On Mar 31, 2010, at 11:04 PM, Evan Cheng wrote:
> Author: evancheng
> Date: Thu Apr 1 01:04:33 2010
> New Revision: 100090
>
> URL: http://llvm.org/viewvc/llvm-project?rev=100090&view=rev
> Log:
> Fix sdisel memcpy, memset, memmove lowering:
> 1. Makes it possible to lower with floating point loads and stores.
> 2. Avoid unaligned loads / stores unless it's fast.

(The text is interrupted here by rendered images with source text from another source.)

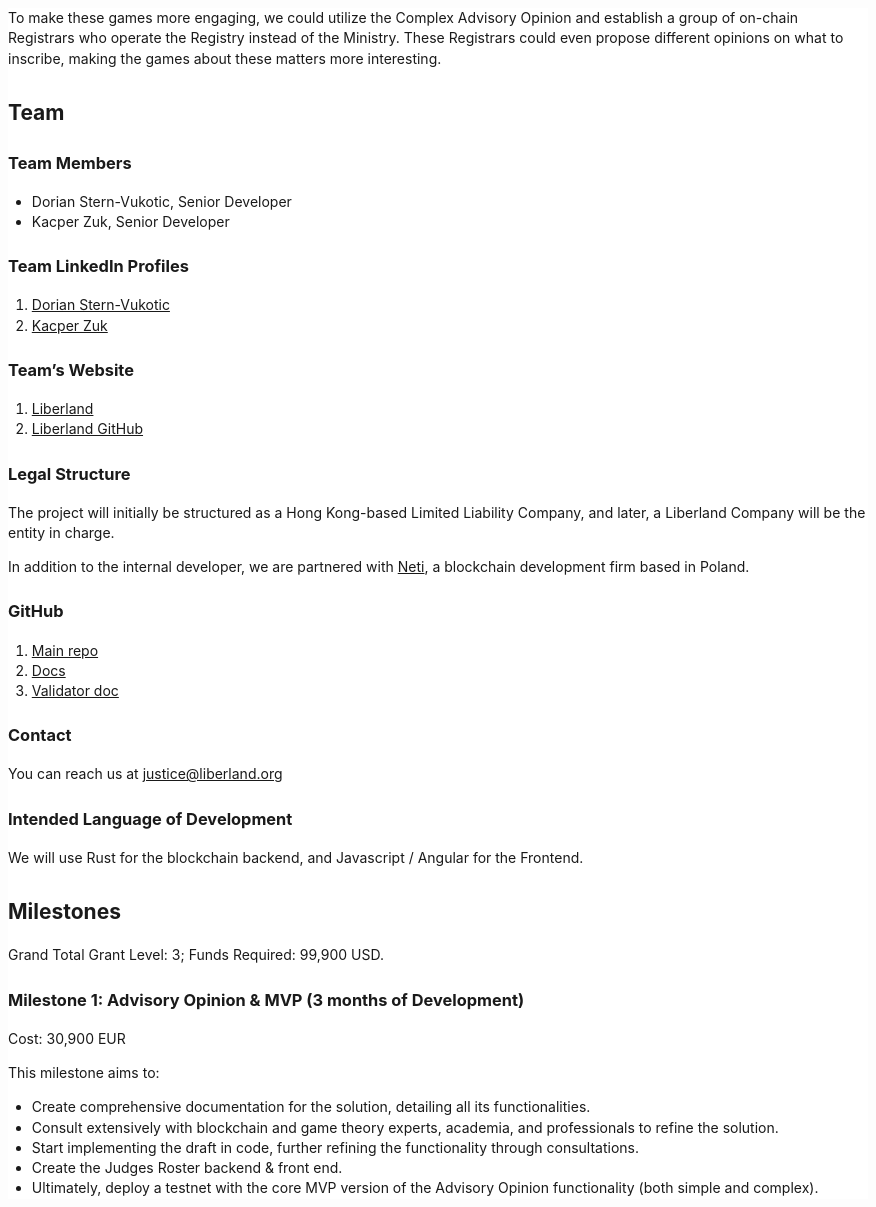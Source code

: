 To make these games more engaging, we could utilize the Complex Advisory Opinion and establish a group of on-chain Registrars who operate the Registry instead of the Ministry. These Registrars could even propose different opinions on what to inscribe, making the games about these matters more interesting.

## Team

### Team Members
- Dorian Stern-Vukotic, Senior Developer
- Kacper Zuk, Senior Developer

### Team LinkedIn Profiles
1. [Dorian Stern-Vukotic](https://www.linkedin.com/in/djstern)
2. [Kacper Zuk](https://www.linkedin.com/in/kacperzuk/)

### Team’s Website
1. [Liberland](www.liberland.org)
2. [Liberland GitHub](https://github.com/liberland/liberland)

### Legal Structure
The project will initially be structured as a Hong Kong-based Limited Liability Company, and later, a Liberland Company will be the entity in charge.

In addition to the internal developer, we are partnered with [Neti](https://www.neti-soft.com/), a blockchain development firm based in Poland.

### GitHub
1. [Main repo](https://github.com/liberland/liberland_substrate)
2. [Docs](https://github.com/liberland/docs/tree/master/blockchain)
3. [Validator doc](https://liberland-1.gitbook.io/wiki/v/public-documents/blockchain/for-validators-nominators-and-stakers)

### Contact
You can reach us at justice@liberland.org

### Intended Language of Development
We will use Rust for the blockchain backend, and Javascript / Angular for the Frontend.

## Milestones
Grand Total
Grant Level: 3;
Funds Required: 99,900 USD.

### Milestone 1: Advisory Opinion & MVP (3 months of Development)
Cost: 30,900 EUR

This milestone aims to:
- Create comprehensive documentation for the solution, detailing all its functionalities.
- Consult extensively with blockchain and game theory experts, academia, and professionals to refine the solution.
- Start implementing the draft in code, further refining the functionality through consultations.
- Create the Judges Roster backend & front end.
- Ultimately, deploy a testnet with the core MVP version of the Advisory Opinion functionality (both simple and complex).
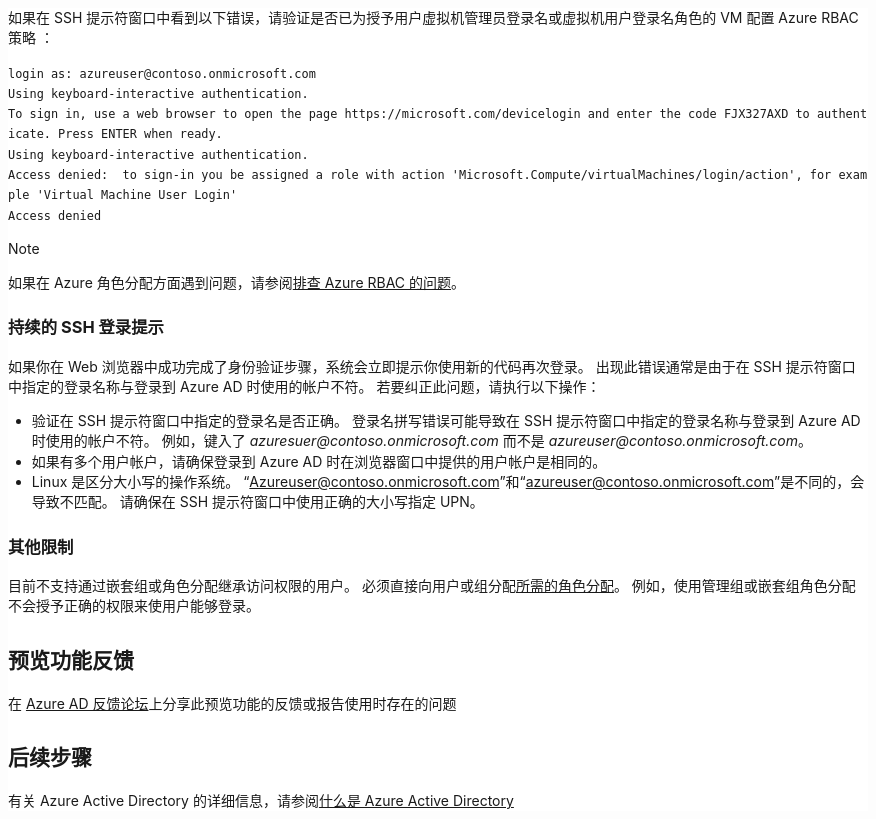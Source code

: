 如果在 SSH 提示符窗口中看到以下错误，请验证是否已为授予用户虚拟机管理员登录名或虚拟机用户登录名角色的 VM 配置 Azure RBAC 策略 ：

```output
login as: azureuser@contoso.onmicrosoft.com
Using keyboard-interactive authentication.
To sign in, use a web browser to open the page https://microsoft.com/devicelogin and enter the code FJX327AXD to authenticate. Press ENTER when ready.
Using keyboard-interactive authentication.
Access denied:  to sign-in you be assigned a role with action 'Microsoft.Compute/virtualMachines/login/action', for example 'Virtual Machine User Login'
Access denied
```
> [!NOTE]
> 如果在 Azure 角色分配方面遇到问题，请参阅[排查 Azure RBAC 的问题](../../role-based-access-control/troubleshooting.md#azure-role-assignments-limit)。

### <a name="continued-ssh-sign-in-prompts"></a>持续的 SSH 登录提示

如果你在 Web 浏览器中成功完成了身份验证步骤，系统会立即提示你使用新的代码再次登录。 出现此错误通常是由于在 SSH 提示符窗口中指定的登录名称与登录到 Azure AD 时使用的帐户不符。 若要纠正此问题，请执行以下操作：

- 验证在 SSH 提示符窗口中指定的登录名是否正确。 登录名拼写错误可能导致在 SSH 提示符窗口中指定的登录名称与登录到 Azure AD 时使用的帐户不符。 例如，键入了 *azuresuer\@contoso.onmicrosoft.com* 而不是 *azureuser\@contoso.onmicrosoft.com*。
- 如果有多个用户帐户，请确保登录到 Azure AD 时在浏览器窗口中提供的用户帐户是相同的。
- Linux 是区分大小写的操作系统。 “Azureuser@contoso.onmicrosoft.com”和“azureuser@contoso.onmicrosoft.com”是不同的，会导致不匹配。 请确保在 SSH 提示符窗口中使用正确的大小写指定 UPN。

### <a name="other-limitations"></a>其他限制

目前不支持通过嵌套组或角色分配继承访问权限的用户。 必须直接向用户或组分配[所需的角色分配](#configure-role-assignments-for-the-vm)。 例如，使用管理组或嵌套组角色分配不会授予正确的权限来使用户能够登录。

## <a name="preview-feedback"></a>预览功能反馈

在 [Azure AD 反馈论坛](https://feedback.azure.com/forums/169401-azure-active-directory?category_id=166032)上分享此预览功能的反馈或报告使用时存在的问题

## <a name="next-steps"></a>后续步骤

有关 Azure Active Directory 的详细信息，请参阅[什么是 Azure Active Directory](../../active-directory/fundamentals/active-directory-whatis.md)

> 3. Fix some memcpy lowering logic bug related to when to optimize a
> load from constant string into a constant.
> 4. Adjust x86 memcpy lowering threshold to make it more sane.

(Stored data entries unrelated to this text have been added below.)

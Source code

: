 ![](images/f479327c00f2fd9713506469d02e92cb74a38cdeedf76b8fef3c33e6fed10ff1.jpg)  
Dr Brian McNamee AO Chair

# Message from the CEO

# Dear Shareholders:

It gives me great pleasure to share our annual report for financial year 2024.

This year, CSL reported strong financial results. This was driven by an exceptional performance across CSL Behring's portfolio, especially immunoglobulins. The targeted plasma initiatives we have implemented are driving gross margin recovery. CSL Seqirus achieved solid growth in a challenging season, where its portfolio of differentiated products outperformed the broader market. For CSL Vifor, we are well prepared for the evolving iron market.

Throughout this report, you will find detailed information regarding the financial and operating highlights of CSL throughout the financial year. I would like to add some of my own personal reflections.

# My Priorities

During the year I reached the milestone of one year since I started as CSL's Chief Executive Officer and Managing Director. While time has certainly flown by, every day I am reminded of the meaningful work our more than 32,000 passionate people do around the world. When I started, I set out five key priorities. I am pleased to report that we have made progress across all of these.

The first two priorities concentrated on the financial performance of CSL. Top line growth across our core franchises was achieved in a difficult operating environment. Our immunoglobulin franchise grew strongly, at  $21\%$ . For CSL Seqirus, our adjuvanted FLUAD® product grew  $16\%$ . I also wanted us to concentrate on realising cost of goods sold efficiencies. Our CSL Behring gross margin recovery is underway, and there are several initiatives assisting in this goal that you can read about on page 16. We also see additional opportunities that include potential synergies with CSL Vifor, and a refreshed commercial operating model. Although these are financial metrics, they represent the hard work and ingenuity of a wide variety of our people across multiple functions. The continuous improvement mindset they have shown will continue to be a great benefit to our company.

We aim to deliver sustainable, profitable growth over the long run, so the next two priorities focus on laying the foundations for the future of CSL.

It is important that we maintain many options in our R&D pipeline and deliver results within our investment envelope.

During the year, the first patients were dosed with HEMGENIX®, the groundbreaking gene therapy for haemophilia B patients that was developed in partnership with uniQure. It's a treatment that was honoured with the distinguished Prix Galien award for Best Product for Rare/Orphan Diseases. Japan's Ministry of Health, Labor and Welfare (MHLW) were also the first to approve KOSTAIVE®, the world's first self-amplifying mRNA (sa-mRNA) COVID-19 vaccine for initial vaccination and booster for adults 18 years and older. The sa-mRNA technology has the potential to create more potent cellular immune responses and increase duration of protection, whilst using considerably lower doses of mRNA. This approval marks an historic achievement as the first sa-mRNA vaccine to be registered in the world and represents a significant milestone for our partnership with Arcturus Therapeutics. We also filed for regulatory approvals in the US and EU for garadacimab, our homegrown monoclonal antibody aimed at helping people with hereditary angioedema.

> 5. Fix x86 target hook so it uses vector and floating point memory
> ops more effectively.
> rdar://7774704
>
> Modified:
> llvm/trunk/include/llvm/Target/TargetLowering.h
> llvm/trunk/lib/CodeGen/SelectionDAG/DAGCombiner.cpp
> llvm/trunk/lib/CodeGen/SelectionDAG/SelectionDAG.cpp
> llvm/trunk/lib/Target/PowerPC/PPCISelLowering.cpp
> llvm/trunk/lib/Target/PowerPC/PPCISelLowering.h
> llvm/trunk/lib/Target/X86/X86ISelLowering.cpp
> llvm/trunk/lib/Target/X86/X86ISelLowering.h
> llvm/trunk/test/CodeGen/X86/2009-11-16-UnfoldMemOpBug.ll
> llvm/trunk/test/CodeGen/X86/byval7.ll
> llvm/trunk/test/CodeGen/X86/memcpy-2.ll
> llvm/trunk/test/CodeGen/X86/memset-2.ll
> llvm/trunk/test/CodeGen/X86/memset64-on-x86-32.ll
> llvm/trunk/test/CodeGen/X86/small-byval-memcpy.ll
> llvm/trunk/test/CodeGen/X86/unaligned-load.ll
>
> Modified: llvm/trunk/lib/CodeGen/SelectionDAG/DAGCombiner.cpp
> URL: http://llvm.org/viewvc/llvm-project/llvm/trunk/lib/CodeGen/SelectionDAG/DAGCombiner.cpp?rev=100090&r1=100089&r2=100090&view=diff
> ==============================================================================
> --- llvm/trunk/lib/CodeGen/SelectionDAG/DAGCombiner.cpp (original)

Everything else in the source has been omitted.